The musket balls tore into the Austrian ranks, causing casualties and confusion. Before they could even react, the French delivered another volley. Bénes knew that it was vital to stop the Austrian advance in his sector. The French battle line to his left had fallen back, and from the looks of it, the village was still not under French control. Through gritted teeth, he muttered: “Where is Cruchon?”
Fougasse had driven the Austrian skirmishers out of the village street and used the short respite to send one group of his men into the church, telling them to barricade themselves as well as possible.
He knew that, with his few men, he could not hold against a determined Austrian counter-attack. “Damn it!” he shouted, throwing his hands into the air, “Where is Cruchon?”
Nonnette nodded at Sous-Lieutenant Picrate, who had just arrived with his skirmishers and taken position to the left of his own men. “Good to see you, Sous-Lieutenant.
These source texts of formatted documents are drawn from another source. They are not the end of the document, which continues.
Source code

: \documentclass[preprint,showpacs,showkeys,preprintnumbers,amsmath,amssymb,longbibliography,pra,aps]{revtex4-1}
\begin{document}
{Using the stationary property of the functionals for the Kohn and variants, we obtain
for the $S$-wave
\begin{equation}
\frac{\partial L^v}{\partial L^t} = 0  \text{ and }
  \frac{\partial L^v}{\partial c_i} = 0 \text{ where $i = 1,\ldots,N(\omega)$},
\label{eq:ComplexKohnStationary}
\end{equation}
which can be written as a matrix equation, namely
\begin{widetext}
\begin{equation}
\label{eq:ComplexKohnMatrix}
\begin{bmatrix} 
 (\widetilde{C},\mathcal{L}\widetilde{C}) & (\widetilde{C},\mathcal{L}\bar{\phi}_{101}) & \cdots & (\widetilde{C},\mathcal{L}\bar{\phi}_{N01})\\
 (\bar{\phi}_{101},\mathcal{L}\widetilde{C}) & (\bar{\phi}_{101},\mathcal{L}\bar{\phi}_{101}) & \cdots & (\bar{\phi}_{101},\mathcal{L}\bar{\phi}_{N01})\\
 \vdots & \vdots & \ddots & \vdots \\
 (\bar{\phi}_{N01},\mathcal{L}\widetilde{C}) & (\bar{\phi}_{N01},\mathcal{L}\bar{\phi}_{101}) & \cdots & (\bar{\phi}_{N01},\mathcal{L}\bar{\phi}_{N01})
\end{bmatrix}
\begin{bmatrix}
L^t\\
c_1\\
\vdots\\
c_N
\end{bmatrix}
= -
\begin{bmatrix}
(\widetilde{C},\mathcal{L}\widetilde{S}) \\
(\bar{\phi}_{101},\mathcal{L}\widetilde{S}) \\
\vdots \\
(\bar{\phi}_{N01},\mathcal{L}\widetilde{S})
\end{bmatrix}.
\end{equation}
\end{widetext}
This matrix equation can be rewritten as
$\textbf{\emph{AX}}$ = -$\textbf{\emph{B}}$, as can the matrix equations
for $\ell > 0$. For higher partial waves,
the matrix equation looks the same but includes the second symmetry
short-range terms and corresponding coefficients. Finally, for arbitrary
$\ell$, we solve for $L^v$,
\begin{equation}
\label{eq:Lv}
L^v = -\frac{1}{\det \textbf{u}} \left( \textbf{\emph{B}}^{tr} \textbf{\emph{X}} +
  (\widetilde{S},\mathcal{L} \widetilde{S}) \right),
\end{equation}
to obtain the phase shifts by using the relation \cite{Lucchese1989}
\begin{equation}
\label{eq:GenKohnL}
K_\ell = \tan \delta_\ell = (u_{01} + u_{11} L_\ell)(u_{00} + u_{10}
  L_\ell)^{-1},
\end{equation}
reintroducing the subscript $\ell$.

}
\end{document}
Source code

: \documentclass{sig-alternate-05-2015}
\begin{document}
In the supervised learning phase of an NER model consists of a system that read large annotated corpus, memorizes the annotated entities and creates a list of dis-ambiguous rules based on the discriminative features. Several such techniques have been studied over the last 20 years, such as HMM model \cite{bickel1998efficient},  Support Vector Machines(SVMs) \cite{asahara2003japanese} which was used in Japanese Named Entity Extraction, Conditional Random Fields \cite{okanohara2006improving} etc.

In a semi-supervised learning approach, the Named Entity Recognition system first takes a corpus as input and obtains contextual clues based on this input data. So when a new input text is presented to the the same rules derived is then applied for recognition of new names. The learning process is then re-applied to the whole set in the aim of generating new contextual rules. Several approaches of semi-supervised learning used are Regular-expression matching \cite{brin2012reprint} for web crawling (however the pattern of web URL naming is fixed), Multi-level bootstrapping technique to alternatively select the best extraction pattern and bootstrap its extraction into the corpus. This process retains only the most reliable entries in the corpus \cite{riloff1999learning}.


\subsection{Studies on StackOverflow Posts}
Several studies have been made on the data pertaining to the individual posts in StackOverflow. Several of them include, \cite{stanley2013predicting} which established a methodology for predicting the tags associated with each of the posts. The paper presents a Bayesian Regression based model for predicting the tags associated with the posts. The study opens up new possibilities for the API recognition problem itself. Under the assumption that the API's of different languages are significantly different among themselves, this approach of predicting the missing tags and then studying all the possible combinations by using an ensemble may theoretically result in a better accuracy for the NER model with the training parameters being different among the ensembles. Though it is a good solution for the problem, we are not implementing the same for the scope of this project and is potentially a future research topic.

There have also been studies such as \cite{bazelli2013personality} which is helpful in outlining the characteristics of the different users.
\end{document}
The situation is getting a bit dicey, as you can see.” He waved his hand in the direction of the orchard, where a line of Grenzer was keeping up a continous fire at the French skirmishers.
Another Grenzer line was forming behind the church. When they also opened fire, the French casualties started to mount. “We can’t hold any longer,” Picrate nervously said. “We can’t abandon our position,” Nonnette indignantly replied, “we have to hold the flank so Cruchon can secure the village.” Picrate, who looked almost panicky, answered in a high-pitched whine: “But where is Cruchon?”
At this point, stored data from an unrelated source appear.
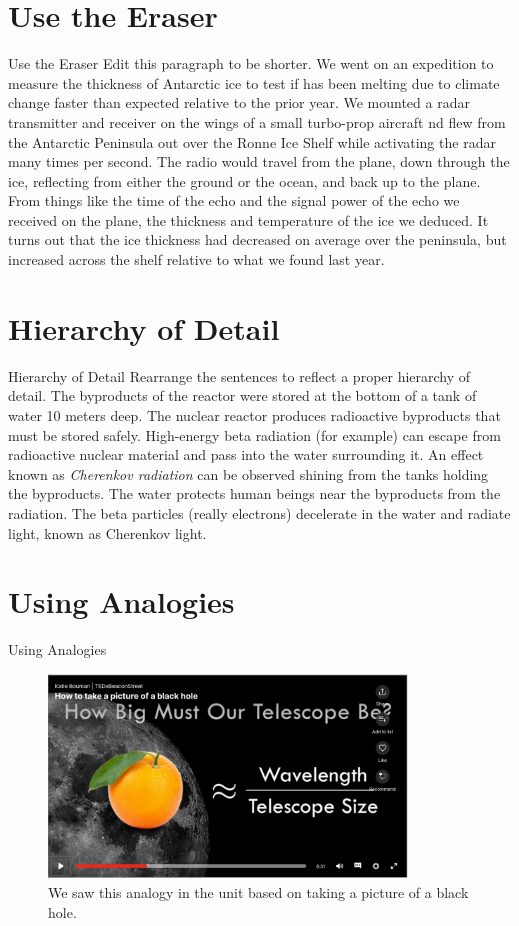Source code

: \documentclass{beamer}
\begin{document}
\section{Use the Eraser}

\begin{frame}{Use the Eraser}
\small
\alert{Edit this paragraph to be shorter.}
We went on an expedition to measure the thickness of Antarctic ice to test if has been melting due to climate change faster than expected relative to the prior year.  We mounted a radar transmitter and receiver on the wings of a small turbo-prop aircraft nd flew from the Antarctic Peninsula out over the Ronne Ice Shelf while activating the radar many times per second.  The radio would travel from the plane, down through the ice, reflecting from either the ground or the ocean, and back up to the plane.  From things like the time of the echo and the signal power of the echo we received on the plane, the thickness and temperature of the ice we deduced.  It turns out that the ice thickness had decreased on average over the peninsula, but increased across the shelf relative to what we found last year.
\end{frame}

\section{Hierarchy of Detail}

\begin{frame}{Hierarchy of Detail}
\small
\alert{Rearrange the sentences to reflect a proper hierarchy of detail.}
The byproducts of the reactor were stored at the bottom of a tank of water 10 meters deep.  The nuclear reactor produces radioactive byproducts that must be stored safely.  High-energy beta radiation (for example) can escape from radioactive nuclear material and pass into the water surrounding it.  An effect known as \textit{Cherenkov radiation} can be observed shining from the tanks holding the byproducts. The water protects human beings near the byproducts from the radiation.  The beta particles (really electrons) decelerate in the water and radiate light, known as Cherenkov light.
\end{frame}

\section{Using Analogies}

\begin{frame}{Using Analogies}
\begin{figure}
\centering
\includegraphics[width=0.85\textwidth]{figures/orange.png}
\caption{\label{fig:orange} We saw this analogy in the unit based on taking a picture of a black hole.}
\end{figure}
\end{frame}
\end{document}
Cruchon took a large sip of brandy while Pincecourt bandaged his right leg. “Stupid skittish horse,” he spat, “Why did I have to fall off now?” The doctor looked as if he had an opinion on that, but was unwilling to share it, which made Cruchon even angrier. He took another sip, just out of spite. Then he handed the bottle back and said: “Help me mount the horse, doctor, and let’s hurry up before this bloody battle is over.”
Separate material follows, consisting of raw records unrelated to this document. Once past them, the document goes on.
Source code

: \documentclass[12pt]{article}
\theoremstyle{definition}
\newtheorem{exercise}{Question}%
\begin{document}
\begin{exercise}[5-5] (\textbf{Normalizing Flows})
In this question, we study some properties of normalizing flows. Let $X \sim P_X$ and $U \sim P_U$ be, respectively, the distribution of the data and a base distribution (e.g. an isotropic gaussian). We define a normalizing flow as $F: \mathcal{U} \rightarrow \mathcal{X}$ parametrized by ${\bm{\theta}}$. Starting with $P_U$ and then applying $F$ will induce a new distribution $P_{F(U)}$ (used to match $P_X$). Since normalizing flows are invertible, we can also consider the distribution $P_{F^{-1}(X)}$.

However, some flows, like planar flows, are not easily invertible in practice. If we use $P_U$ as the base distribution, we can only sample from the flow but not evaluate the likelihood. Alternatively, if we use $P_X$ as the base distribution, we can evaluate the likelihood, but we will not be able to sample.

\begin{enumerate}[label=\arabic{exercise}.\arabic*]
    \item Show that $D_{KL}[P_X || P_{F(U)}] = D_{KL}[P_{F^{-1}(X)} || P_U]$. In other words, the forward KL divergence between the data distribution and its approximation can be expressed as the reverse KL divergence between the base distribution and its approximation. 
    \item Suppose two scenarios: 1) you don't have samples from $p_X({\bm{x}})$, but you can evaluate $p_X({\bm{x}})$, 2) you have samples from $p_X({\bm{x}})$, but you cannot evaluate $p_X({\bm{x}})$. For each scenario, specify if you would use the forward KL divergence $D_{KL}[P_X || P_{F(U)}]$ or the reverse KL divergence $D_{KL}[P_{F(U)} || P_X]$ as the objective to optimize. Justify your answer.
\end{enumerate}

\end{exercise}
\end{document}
Capt. Bénes saw the Austrian line waver under the volume of French fire. He had also taken casualties, but nothing compared to the Austrian, who looked close to breaking.
“Beat the pas de charge,” he calmly ordered. Then, with a shout of “Vive la France!” he spurred his horse. The shout was taken up all along the line as the Frenchmen rushed upon the hapless Austrians. Already shaken and disordered, many threw down their weapons and surrendered themselves.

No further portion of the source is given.